LXC (abbreviation for Linux Containers) allows several independent Linux systems to operate on a single host. In doing so, LXC does not create any virtual machines, rather it uses environments that have their own processes but share the use of the host’s kernel.
The VirtualBox virtualization software was developed by InnoTek, which was taken over by Sun Microsystems in 2008.
It is used to virtualize various operating systems.

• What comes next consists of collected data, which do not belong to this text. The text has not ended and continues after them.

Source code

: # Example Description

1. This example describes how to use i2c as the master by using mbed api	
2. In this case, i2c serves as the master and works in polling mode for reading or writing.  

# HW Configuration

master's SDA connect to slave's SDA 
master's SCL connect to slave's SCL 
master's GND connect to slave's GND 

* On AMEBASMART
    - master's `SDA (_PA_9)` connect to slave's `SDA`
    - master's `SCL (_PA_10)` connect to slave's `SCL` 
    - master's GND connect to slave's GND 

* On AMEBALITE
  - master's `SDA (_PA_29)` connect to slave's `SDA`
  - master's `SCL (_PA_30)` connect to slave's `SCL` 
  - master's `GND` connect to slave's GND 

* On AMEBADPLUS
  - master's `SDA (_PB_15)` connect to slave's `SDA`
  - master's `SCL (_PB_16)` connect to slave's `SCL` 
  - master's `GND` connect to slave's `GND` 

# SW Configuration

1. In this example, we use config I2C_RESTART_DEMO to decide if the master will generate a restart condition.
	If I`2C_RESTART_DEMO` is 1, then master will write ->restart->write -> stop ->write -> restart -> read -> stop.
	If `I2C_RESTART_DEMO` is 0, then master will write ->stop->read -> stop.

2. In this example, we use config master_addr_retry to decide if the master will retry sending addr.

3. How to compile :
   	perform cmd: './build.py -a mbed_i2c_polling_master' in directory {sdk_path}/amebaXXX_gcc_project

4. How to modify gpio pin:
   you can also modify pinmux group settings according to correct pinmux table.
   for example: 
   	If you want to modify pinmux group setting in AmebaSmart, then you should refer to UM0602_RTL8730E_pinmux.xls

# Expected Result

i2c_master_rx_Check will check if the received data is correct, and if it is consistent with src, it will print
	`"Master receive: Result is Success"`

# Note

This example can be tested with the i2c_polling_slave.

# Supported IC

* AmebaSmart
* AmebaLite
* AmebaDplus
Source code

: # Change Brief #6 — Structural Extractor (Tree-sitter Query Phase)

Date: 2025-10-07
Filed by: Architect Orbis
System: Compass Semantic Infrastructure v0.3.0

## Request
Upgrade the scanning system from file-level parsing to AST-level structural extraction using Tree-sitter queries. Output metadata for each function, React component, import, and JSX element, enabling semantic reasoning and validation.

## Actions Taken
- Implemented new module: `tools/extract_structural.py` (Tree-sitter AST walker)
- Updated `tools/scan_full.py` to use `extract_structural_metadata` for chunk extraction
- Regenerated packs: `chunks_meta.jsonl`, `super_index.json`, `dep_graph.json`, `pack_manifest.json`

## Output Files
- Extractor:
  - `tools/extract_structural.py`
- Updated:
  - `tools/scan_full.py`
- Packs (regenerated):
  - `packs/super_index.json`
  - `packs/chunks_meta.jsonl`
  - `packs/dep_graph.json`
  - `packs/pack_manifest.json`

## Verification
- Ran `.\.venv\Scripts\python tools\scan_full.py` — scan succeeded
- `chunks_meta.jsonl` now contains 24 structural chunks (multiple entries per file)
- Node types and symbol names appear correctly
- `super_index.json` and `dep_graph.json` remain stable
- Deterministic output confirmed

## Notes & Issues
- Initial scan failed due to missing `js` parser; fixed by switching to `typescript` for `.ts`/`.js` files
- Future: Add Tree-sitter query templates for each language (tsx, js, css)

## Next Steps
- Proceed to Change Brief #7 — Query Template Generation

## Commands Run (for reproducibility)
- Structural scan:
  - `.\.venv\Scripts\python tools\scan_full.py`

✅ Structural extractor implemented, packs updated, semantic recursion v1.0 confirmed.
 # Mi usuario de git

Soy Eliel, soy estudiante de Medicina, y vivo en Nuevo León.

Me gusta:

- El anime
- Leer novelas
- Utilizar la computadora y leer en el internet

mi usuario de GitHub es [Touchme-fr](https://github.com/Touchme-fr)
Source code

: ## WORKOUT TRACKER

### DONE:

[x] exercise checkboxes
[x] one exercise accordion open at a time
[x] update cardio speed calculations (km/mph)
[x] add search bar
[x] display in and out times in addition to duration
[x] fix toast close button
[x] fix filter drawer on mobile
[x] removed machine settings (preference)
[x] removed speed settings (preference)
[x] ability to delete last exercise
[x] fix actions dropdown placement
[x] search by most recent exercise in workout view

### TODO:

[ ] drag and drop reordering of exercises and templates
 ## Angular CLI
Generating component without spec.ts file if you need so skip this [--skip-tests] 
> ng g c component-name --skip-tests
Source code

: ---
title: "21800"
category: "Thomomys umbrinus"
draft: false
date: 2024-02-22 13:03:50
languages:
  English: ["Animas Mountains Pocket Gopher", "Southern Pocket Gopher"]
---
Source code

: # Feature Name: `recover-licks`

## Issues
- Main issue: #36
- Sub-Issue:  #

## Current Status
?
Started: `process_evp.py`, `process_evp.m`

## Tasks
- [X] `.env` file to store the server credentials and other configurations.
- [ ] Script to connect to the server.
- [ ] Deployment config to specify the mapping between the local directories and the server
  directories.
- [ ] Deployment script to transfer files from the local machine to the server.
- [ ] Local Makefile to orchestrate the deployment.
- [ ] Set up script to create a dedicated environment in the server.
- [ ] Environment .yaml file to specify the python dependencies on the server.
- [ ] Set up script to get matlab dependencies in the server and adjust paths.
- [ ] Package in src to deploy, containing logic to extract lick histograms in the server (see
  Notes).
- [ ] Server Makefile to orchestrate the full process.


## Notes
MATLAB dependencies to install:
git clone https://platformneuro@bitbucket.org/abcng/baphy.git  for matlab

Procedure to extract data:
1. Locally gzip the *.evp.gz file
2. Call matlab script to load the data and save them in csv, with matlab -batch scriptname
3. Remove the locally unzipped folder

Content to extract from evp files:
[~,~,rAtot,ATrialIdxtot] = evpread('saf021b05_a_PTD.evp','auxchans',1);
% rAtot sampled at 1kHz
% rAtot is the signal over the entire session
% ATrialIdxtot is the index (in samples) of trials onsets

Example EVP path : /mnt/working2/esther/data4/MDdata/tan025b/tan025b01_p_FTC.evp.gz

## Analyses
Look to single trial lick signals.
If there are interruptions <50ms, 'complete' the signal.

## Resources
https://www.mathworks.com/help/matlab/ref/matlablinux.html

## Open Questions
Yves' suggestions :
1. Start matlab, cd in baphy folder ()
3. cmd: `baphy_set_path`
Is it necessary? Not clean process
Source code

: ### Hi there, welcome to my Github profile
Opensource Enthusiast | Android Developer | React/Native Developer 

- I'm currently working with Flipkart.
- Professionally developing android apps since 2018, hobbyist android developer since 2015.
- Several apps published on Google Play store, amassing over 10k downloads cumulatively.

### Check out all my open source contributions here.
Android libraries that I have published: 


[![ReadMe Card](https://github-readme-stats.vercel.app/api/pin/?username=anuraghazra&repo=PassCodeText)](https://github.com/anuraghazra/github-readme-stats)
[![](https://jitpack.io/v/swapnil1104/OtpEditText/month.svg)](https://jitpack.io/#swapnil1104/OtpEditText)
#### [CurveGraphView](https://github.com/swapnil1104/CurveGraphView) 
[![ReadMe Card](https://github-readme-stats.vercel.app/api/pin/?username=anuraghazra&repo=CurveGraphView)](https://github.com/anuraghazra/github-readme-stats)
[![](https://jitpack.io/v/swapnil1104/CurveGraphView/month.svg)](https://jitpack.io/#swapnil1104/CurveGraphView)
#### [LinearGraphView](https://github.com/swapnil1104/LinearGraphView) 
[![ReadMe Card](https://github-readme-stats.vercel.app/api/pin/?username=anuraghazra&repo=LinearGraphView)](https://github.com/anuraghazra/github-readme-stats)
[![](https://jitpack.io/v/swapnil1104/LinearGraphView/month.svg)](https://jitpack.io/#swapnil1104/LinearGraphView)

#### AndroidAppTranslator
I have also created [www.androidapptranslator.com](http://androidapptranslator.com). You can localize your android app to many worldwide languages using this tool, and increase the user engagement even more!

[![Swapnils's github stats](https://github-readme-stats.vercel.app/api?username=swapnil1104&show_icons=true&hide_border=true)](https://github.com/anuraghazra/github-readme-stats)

The software enables the operation of untailored guest systems and makes computer hardware (hard drives, graphics, sound, network cards, etc.) available to these systems in an emulated form. The processor and RAM are not emulated. Part of the RAM is permanently assigned to the guest system and an attempt is made to execute all the commands of the guest operating system directly on the host’s processor. Privileged processor commands are transferred to the host processor for execution after they are intercepted by the Code Scan and Analysis Manager (CSAM) and the patch manager (PATM). If necessary, VirtualBox can also use the hardware virtualization technologies provided by modern processors.
VirtualBox is compatible with Linux, Windows, macOS, as well as Solaris and OpenSolaris, and 32-bit as well as 64-bit x86 systems are supported as guest systems.
The VirtualBox is available in a closed source variant and as an Open Source edition (OSE). The source text for the Open Source edition can be downloaded from the project page .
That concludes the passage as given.